Find the lines holding the string "vectorial" in the data, then copy all of them.

*** Begin section ***

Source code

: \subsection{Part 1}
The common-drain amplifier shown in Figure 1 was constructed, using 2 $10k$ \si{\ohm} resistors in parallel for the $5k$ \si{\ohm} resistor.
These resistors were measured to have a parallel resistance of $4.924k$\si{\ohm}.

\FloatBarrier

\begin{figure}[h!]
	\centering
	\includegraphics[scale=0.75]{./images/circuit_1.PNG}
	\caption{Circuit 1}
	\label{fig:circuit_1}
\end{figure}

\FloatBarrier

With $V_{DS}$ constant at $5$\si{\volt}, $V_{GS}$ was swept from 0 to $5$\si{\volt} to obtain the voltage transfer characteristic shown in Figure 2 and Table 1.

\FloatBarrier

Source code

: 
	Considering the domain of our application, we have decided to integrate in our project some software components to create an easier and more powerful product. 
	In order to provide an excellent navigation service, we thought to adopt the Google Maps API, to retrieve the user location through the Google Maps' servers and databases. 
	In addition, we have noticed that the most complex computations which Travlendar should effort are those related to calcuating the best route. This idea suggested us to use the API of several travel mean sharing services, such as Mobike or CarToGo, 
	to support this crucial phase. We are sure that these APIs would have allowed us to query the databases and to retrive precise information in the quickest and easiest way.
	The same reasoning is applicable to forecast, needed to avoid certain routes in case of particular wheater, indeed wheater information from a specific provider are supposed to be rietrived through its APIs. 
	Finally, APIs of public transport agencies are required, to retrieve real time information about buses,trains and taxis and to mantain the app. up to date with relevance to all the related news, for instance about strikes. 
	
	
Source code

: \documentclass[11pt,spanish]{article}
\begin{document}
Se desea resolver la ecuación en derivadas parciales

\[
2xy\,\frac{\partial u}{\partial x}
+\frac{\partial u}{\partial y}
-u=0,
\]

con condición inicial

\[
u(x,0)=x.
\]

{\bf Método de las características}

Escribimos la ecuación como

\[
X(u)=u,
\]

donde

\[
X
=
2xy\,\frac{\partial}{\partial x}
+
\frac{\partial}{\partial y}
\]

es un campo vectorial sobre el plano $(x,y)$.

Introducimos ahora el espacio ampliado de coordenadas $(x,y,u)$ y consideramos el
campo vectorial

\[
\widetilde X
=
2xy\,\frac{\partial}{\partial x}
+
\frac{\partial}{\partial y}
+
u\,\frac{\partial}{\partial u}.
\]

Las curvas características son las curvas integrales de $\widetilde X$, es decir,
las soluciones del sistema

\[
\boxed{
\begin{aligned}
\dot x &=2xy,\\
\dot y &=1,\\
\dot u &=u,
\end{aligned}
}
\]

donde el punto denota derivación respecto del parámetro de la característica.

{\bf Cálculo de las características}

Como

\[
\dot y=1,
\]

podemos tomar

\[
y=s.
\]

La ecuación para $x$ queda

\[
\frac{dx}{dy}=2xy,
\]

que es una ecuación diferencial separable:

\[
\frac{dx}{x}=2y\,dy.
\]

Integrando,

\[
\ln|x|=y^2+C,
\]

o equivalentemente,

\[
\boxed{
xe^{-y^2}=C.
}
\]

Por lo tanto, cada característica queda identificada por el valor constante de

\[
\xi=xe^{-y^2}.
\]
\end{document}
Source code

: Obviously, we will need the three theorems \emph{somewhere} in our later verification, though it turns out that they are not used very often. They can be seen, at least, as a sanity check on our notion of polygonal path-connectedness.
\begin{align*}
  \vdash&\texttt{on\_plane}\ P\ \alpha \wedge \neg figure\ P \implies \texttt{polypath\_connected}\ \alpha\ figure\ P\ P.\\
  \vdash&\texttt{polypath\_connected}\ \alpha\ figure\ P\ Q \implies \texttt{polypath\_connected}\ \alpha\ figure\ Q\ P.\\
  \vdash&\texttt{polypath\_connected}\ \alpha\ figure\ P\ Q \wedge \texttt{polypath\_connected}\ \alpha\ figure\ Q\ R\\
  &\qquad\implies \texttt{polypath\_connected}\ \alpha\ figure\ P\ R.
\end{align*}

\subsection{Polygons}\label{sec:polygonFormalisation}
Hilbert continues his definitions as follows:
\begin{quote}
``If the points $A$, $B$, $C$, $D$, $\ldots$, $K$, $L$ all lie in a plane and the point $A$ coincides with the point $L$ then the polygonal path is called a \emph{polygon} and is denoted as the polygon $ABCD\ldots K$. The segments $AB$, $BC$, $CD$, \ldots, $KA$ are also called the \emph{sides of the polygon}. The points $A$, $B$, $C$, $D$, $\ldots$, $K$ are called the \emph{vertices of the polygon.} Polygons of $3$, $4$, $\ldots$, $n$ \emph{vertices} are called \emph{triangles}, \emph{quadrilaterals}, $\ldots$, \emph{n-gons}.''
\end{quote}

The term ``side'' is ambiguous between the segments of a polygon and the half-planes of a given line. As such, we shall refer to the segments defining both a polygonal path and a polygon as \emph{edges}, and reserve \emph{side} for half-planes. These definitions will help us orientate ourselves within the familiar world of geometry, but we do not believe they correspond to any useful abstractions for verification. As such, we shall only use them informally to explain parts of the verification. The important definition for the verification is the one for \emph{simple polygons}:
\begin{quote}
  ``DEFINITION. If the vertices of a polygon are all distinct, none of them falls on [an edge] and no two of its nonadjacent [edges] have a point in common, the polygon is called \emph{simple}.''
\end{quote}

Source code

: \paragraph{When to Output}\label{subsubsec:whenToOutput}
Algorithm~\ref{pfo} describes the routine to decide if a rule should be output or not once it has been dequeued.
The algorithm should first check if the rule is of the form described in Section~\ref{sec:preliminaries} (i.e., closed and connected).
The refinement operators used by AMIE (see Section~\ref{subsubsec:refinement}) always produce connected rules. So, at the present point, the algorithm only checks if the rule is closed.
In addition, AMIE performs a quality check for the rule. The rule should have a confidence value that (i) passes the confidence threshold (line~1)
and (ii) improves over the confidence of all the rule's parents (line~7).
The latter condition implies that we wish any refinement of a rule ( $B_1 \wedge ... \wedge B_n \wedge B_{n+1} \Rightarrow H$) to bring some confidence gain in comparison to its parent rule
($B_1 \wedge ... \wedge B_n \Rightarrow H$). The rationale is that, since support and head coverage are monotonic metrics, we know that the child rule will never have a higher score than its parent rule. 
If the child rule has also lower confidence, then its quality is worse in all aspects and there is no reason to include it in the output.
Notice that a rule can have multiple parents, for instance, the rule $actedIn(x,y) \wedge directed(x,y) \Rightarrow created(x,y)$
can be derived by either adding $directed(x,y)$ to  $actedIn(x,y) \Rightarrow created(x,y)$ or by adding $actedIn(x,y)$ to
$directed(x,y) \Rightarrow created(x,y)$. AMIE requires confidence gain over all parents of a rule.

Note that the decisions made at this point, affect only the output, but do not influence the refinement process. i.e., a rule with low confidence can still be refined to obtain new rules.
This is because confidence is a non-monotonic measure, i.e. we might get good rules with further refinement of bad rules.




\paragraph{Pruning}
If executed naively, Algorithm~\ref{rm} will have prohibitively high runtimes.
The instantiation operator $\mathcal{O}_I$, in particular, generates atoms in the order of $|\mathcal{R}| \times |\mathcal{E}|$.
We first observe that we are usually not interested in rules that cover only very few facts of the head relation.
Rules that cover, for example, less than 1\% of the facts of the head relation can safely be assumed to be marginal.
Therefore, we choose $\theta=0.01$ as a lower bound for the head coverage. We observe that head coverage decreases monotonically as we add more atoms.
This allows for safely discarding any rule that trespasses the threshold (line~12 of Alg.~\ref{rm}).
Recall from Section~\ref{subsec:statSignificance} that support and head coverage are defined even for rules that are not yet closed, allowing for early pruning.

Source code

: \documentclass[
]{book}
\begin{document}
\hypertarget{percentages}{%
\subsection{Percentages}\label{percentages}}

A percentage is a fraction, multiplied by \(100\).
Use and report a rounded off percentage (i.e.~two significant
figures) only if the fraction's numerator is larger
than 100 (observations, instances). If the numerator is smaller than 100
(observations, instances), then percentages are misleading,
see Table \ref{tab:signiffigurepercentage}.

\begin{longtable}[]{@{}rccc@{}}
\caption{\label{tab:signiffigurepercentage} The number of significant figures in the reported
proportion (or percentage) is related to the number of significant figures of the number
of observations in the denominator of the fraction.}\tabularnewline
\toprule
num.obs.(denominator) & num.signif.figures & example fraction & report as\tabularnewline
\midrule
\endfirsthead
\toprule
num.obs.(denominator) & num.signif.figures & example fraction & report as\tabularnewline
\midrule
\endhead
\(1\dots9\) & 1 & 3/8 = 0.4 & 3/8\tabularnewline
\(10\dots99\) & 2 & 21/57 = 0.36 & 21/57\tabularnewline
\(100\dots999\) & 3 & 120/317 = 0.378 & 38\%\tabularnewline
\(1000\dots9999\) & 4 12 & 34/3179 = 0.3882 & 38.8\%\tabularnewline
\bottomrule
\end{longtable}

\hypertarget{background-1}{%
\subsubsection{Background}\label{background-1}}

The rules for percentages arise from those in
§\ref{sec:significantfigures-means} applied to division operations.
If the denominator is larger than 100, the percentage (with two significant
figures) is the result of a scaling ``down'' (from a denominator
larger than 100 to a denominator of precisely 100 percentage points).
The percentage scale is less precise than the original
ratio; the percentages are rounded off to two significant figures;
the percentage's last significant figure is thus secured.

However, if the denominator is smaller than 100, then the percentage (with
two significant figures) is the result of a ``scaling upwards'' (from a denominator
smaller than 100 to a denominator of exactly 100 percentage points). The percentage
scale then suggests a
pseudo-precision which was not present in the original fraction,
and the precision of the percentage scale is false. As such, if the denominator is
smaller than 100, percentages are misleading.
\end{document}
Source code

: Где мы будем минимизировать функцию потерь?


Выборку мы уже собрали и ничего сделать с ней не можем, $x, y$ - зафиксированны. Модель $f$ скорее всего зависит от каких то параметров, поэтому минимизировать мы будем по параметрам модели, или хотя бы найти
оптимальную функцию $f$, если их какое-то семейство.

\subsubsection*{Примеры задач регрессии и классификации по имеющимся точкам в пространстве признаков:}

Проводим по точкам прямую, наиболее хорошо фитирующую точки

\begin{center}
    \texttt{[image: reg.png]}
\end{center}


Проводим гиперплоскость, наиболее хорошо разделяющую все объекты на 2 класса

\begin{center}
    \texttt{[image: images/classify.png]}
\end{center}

*** End section ***

SOLUTION BELOW:
es un campo vectorial sobre el plano $(x,y)$.
campo vectorial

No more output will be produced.